Every topic is rooted at /pydotbot/<secret-topic>, where <secret-topic> is a base64 string derived from the current PIN code (see Secured brokers).

Topic (under `/pydotbot/<secret-topic>`)	Direction	Purpose
`/command/<swarm-id>/<address>/<app>/<cmd>`	you publish	drive a bot (`move_raw`, `rgb_led`, `waypoints`, `clear_position_history`)
`/notify`	you subscribe	controller state changes + position updates
`/request` / `/reply/<id>`	request/reply	one-shot queries (e.g. list of bots, map size)

Command-topic fields:

<swarm-id> - 4-hex swarm identifier (bots behind one gateway), e.g. 0000.
<address> - 16-hex DotBot address, e.g. 9903ef26257feb31.
<app> - application type: 0 = DotBot, 1 = SailBot.
<cmd> - the command name (last segment).

Get a bot’s address and the swarm id from the controller’s REST API (GET /controller/dotbots).

Send commands#

Payloads are JSON. Drive a bot forward and turn its LED red:

# move_raw - left_y / right_y drive the wheels, values in [-100, 100]
mosquitto_pub -h <broker> \
  -t '/pydotbot/<secret-topic>/command/0000/9903ef26257feb31/0/move_raw' \
  -m '{"left_x": 0, "left_y": 80, "right_x": 0, "right_y": 80}'

# rgb_led - 0..255 per channel
mosquitto_pub -h <broker> \
  -t '/pydotbot/<secret-topic>/command/0000/9903ef26257feb31/0/rgb_led' \
  -m '{"red": 255, "green": 0, "blue": 0}'

Read state#

mosquitto_sub -h <broker> -t '/pydotbot/<secret-topic>/notify' | jq

Notifications carry a cmd field: RELOAD (refetch all bots), UPDATE (per-bot state delta, incl. LH2 position), PIN_CODE_UPDATE (the secret topic and key are about to rotate - see below).

Secured brokers#

Topics and payloads are not in the clear. The secret topic and a symmetric AES-GCM key are both derived from a rotating 8-digit PIN code; the PIN refreshes periodically (with a grace window), so the topic and key change over time, and all payloads are encrypted. A consumer therefore needs to derive the topic/key from the current PIN and decrypt - the bare mosquitto_pub/sub calls above are the shape of the integration, not a drop-in for a live secured broker.

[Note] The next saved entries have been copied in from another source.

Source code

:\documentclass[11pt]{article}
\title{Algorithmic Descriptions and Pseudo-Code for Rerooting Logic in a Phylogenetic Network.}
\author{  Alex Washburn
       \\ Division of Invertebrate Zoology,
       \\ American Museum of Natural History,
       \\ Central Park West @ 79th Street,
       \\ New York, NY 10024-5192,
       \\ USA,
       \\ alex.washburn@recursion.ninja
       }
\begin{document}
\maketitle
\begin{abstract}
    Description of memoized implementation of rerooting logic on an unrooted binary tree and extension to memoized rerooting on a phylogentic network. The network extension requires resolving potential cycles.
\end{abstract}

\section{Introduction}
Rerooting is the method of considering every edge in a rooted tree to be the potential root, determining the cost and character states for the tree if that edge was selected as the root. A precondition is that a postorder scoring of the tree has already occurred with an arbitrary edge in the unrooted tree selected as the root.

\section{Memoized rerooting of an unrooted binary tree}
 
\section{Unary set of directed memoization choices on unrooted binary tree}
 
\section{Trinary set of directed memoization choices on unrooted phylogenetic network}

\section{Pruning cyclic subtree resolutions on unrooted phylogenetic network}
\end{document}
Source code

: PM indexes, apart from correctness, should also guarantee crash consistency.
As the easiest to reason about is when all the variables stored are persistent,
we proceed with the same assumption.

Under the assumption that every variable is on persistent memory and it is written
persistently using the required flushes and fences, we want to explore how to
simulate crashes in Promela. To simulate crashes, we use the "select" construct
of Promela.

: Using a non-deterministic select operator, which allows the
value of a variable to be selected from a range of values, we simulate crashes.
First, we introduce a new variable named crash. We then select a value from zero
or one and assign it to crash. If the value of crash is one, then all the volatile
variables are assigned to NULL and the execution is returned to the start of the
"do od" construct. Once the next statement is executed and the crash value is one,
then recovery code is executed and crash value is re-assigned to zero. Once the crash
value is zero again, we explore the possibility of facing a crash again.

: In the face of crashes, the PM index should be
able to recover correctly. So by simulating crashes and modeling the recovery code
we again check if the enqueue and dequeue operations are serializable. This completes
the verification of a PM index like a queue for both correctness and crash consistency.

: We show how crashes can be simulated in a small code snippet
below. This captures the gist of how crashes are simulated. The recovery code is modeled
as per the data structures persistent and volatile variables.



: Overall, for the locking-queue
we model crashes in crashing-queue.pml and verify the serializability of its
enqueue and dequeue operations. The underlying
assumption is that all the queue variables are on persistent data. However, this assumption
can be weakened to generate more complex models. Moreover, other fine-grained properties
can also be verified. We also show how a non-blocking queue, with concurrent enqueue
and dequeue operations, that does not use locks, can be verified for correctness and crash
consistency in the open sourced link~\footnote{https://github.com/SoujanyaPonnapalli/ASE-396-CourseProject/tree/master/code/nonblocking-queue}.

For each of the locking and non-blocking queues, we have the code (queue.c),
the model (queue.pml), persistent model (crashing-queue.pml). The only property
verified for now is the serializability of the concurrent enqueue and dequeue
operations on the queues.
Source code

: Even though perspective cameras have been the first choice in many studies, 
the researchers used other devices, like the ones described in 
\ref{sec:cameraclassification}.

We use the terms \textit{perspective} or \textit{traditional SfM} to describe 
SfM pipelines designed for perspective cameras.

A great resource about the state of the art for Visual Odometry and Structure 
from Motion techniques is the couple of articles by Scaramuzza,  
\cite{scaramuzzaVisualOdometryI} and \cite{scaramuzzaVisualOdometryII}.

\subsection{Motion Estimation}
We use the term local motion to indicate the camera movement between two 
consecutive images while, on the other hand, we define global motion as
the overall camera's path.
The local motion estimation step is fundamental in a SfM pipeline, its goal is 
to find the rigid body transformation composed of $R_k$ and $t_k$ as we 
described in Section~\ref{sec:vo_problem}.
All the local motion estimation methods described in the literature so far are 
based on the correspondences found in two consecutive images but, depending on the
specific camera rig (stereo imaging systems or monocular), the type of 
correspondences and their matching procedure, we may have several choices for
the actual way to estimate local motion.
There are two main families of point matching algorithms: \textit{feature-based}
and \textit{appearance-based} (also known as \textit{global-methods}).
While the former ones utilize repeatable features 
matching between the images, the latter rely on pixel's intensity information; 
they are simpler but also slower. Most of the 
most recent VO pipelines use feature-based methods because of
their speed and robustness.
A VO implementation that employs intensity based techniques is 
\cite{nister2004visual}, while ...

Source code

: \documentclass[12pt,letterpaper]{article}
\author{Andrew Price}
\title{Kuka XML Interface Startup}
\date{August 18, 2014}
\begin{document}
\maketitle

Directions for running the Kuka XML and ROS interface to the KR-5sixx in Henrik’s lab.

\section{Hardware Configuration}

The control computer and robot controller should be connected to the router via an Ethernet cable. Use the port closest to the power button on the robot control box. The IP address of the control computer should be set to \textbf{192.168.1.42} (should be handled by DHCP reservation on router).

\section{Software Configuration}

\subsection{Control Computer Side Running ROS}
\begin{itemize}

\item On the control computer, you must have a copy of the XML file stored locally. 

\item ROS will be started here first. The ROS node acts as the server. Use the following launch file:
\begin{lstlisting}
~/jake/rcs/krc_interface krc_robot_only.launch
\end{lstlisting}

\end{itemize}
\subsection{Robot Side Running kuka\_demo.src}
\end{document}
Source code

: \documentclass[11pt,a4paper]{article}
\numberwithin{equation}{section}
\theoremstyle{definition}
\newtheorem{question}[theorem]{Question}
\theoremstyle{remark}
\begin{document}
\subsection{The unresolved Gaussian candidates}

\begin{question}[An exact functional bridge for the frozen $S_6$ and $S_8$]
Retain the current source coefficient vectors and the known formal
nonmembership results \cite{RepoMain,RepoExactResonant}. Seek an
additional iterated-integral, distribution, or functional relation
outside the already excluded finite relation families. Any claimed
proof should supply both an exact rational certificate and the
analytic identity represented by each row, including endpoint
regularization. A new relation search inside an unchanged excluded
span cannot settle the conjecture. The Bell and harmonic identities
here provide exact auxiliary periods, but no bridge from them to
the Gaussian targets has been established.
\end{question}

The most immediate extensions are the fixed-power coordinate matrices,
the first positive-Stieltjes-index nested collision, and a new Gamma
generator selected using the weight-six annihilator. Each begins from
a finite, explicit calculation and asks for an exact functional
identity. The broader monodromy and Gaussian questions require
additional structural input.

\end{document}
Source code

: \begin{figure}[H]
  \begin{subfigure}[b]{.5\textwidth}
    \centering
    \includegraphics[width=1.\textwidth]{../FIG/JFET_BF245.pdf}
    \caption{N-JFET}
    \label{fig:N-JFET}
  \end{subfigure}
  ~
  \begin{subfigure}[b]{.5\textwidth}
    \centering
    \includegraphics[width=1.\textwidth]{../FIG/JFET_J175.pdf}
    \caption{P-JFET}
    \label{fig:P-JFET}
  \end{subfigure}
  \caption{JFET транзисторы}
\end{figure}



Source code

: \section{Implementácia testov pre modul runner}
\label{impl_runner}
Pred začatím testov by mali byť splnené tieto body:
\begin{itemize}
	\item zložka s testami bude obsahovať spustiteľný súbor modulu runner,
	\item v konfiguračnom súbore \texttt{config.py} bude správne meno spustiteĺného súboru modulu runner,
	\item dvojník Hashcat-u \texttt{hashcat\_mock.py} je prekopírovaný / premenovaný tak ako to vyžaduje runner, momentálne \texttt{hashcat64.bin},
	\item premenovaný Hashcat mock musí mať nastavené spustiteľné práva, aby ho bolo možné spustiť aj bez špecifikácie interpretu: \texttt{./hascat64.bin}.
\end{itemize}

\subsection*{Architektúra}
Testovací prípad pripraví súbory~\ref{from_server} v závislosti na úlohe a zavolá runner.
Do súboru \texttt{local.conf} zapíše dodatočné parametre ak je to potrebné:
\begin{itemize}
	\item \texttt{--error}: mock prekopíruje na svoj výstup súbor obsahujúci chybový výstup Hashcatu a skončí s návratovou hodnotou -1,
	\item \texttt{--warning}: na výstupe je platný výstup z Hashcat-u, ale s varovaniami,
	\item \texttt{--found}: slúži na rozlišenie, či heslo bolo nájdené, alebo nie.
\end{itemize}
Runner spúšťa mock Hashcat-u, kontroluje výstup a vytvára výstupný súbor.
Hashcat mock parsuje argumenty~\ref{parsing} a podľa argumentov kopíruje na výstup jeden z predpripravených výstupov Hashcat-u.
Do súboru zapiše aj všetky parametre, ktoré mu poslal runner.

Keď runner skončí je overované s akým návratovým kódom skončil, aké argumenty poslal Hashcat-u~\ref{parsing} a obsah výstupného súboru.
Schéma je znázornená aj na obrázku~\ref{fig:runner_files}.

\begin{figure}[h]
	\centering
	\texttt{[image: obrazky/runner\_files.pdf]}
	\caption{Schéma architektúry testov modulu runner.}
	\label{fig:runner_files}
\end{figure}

The PIN and the full key-derivation + encryption scheme are qrkey’s job. Use it (or a port of its derivation) rather than reimplementing the crypto. A complete working consumer - deriving the topic/key, encrypting commands, decrypting notifications, and rotating on PIN_CODE_UPDATE - ships as the qrkey_demo example (dotbot run demo qr); read its source as the reference implementation.

For a fully language-neutral bridge that publishes plain dotbot-semantic topics (pydotbot/<addr>/position, .../cmd/move_raw) with no per-message crypto, see the Python SDK roadmap - that bridge is planned, not yet shipped.